Whatever the records below hold, copy it all out exactly.
BEGIN Records for this exercise
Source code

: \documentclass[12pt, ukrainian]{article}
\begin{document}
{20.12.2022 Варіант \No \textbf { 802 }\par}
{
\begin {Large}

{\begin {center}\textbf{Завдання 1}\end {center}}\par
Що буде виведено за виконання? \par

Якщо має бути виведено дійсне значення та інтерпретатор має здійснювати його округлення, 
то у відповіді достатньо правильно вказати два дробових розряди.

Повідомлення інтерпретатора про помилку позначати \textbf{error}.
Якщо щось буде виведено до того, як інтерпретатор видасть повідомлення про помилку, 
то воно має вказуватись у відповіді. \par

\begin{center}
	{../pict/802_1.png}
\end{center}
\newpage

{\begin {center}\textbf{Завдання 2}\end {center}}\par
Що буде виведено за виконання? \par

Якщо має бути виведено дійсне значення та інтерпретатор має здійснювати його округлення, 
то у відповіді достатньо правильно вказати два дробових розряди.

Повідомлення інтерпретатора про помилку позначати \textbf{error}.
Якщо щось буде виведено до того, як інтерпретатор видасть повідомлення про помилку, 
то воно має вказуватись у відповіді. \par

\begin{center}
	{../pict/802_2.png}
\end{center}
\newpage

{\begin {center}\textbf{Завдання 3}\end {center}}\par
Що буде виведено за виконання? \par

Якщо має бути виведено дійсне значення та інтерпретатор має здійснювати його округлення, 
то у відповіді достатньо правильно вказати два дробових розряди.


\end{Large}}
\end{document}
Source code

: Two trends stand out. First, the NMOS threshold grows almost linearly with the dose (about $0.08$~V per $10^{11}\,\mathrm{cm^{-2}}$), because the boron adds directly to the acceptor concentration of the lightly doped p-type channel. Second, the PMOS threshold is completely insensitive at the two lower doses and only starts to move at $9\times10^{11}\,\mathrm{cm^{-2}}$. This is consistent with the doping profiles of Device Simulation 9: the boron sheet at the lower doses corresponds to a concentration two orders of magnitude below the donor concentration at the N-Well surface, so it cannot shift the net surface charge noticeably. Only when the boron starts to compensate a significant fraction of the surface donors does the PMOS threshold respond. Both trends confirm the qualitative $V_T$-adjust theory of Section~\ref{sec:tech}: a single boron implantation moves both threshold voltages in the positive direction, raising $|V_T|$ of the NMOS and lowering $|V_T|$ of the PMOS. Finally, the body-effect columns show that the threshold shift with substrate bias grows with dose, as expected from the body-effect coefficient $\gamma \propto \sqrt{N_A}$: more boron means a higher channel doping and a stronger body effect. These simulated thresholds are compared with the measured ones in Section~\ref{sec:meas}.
END Records for this exercise
#### Result:
Source code

: \documentclass[12pt, ukrainian]{article}
\begin{document}
{20.12.2022 Варіант \No \textbf { 802 }\par}
{
\begin {Large}

{\begin {center}\textbf{Завдання 1}\end {center}}\par
Що буде виведено за виконання? \par

Якщо має бути виведено дійсне значення та інтерпретатор має здійснювати його округлення, 
то у відповіді достатньо правильно вказати два дробових розряди.

Повідомлення інтерпретатора про помилку позначати \textbf{error}.
Якщо щось буде виведено до того, як інтерпретатор видасть повідомлення про помилку, 
то воно має вказуватись у відповіді. \par

\begin{center}
	{../pict/802_1.png}
\end{center}
\newpage

{\begin {center}\textbf{Завдання 2}\end {center}}\par
Що буде виведено за виконання? \par

Якщо має бути виведено дійсне значення та інтерпретатор має здійснювати його округлення, 
то у відповіді достатньо правильно вказати два дробових розряди.

Повідомлення інтерпретатора про помилку позначати \textbf{error}.
Якщо щось буде виведено до того, як інтерпретатор видасть повідомлення про помилку, 
то воно має вказуватись у відповіді. \par

\begin{center}
	{../pict/802_2.png}
\end{center}
\newpage

{\begin {center}\textbf{Завдання 3}\end {center}}\par
Що буде виведено за виконання? \par

Якщо має бути виведено дійсне значення та інтерпретатор має здійснювати його округлення, 
то у відповіді достатньо правильно вказати два дробових розряди.


\end{Large}}
\end{document}
Source code

: Two trends stand out. First, the NMOS threshold grows almost linearly with the dose (about $0.08$~V per $10^{11}\,\mathrm{cm^{-2}}$), because the boron adds directly to the acceptor concentration of the lightly doped p-type channel. Second, the PMOS threshold is completely insensitive at the two lower doses and only starts to move at $9\times10^{11}\,\mathrm{cm^{-2}}$. This is consistent with the doping profiles of Device Simulation 9: the boron sheet at the lower doses corresponds to a concentration two orders of magnitude below the donor concentration at the N-Well surface, so it cannot shift the net surface charge noticeably. Only when the boron starts to compensate a significant fraction of the surface donors does the PMOS threshold respond. Both trends confirm the qualitative $V_T$-adjust theory of Section~\ref{sec:tech}: a single boron implantation moves both threshold voltages in the positive direction, raising $|V_T|$ of the NMOS and lowering $|V_T|$ of the PMOS. Finally, the body-effect columns show that the threshold shift with substrate bias grows with dose, as expected from the body-effect coefficient $\gamma \propto \sqrt{N_A}$: more boron means a higher channel doping and a stronger body effect. These simulated thresholds are compared with the measured ones in Section~\ref{sec:meas}.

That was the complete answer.